-- What you will do --
Records follow. Pull out every line that contains "Pistol".

-- Exercise input --
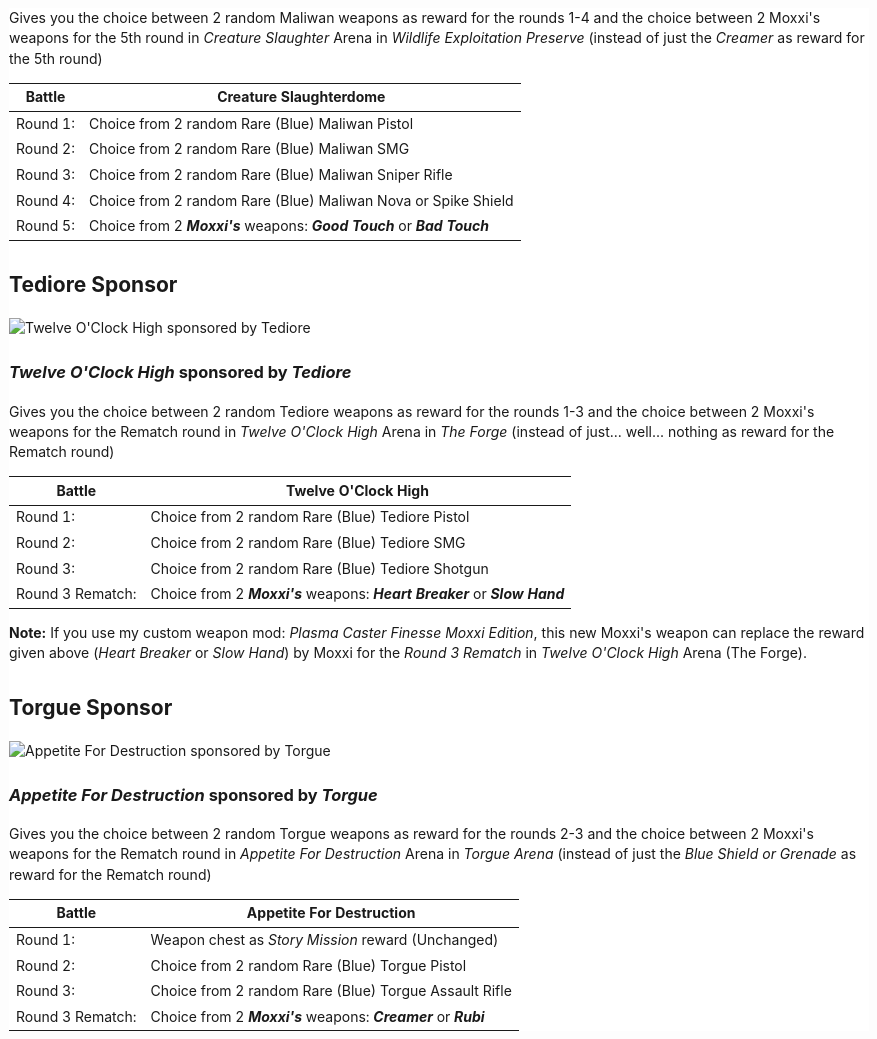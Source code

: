 Gives you the choice between 2 random Maliwan weapons as reward for the rounds 1-4 and the choice between 2 Moxxi's weapons for the 5th round in *Creature Slaughter* Arena in *Wildlife Exploitation Preserve* (instead of just the *Creamer* as reward for the 5th round)
 
| Battle        | Creature Slaughterdome                                        | 
| ------------- | -------------                                                 |
| Round 1:      | Choice from 2 random Rare (Blue) Maliwan Pistol               | 
| Round 2:      | Choice from 2 random Rare (Blue) Maliwan SMG                  | 
| Round 3:      | Choice from 2 random Rare (Blue) Maliwan Sniper Rifle         | 
| Round 4:      | Choice from 2 random Rare (Blue) Maliwan Nova or Spike Shield |
| Round 5:      | Choice from 2 __*Moxxi's*__ weapons: __*Good Touch*__ or __*Bad Touch*__ | 

## Tediore Sponsor

![Twelve O'Clock High sponsored by Tediore](https://imgur.com/PAX7uta.jpg "Don't worry guys... even if my screen capture show French text, my mods are in English")

### *Twelve O'Clock High* sponsored by *Tediore*
  
Gives you the choice between 2 random Tediore weapons as reward for the rounds 1-3 and the choice between 2 Moxxi's weapons for the Rematch round in *Twelve O'Clock High* Arena in *The Forge* (instead of just... well... nothing as reward for the Rematch round)

| Battle           | Twelve O'Clock High                                 |
| -------------    | -------------                                       | 
| Round 1:         | Choice from 2 random Rare (Blue) Tediore Pistol     | 
| Round 2:         | Choice from 2 random Rare (Blue) Tediore SMG        | 
| Round 3:         | Choice from 2 random Rare (Blue) Tediore Shotgun    |  
| Round 3 Rematch: | Choice from 2 __*Moxxi's*__ weapons: __*Heart Breaker*__ or __*Slow Hand*__ |

__Note:__ If you use my custom weapon mod: *Plasma Caster Finesse Moxxi Edition*, this new Moxxi's weapon can replace the reward given above (*Heart Breaker* or *Slow Hand*) by Moxxi for the *Round 3 Rematch* in *Twelve O'Clock High* Arena (The Forge).

## Torgue Sponsor

![Appetite For Destruction sponsored by Torgue](https://imgur.com/YdlCWLE.jpg "Don't worry guys... even if my screen capture show French text, my mods are in English")

### *Appetite For Destruction* sponsored by *Torgue*
  
Gives you the choice between 2 random Torgue weapons as reward for the rounds 2-3 and the choice between 2 Moxxi's weapons for the Rematch round in *Appetite For Destruction* Arena in *Torgue Arena* (instead of just the *Blue Shield or Grenade* as reward for the Rematch round)

| Battle           | Appetite For Destruction                                 |
| -------------    | -------------                                            | 
| Round 1:         | Weapon chest as *Story Mission* reward (Unchanged)       | 
| Round 2:         | Choice from 2 random Rare (Blue) Torgue Pistol           | 
| Round 3:         | Choice from 2 random Rare (Blue) Torgue Assault Rifle    |  
| Round 3 Rematch: | Choice from 2 __*Moxxi's*__ weapons: __*Creamer*__ or __*Rubi*__ |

-- Solution to this exercise --
| Round 1:      | Choice from 2 random Rare (Blue) Maliwan Pistol               | 
| Round 1:         | Choice from 2 random Rare (Blue) Tediore Pistol     | 
| Round 2:         | Choice from 2 random Rare (Blue) Torgue Pistol           | 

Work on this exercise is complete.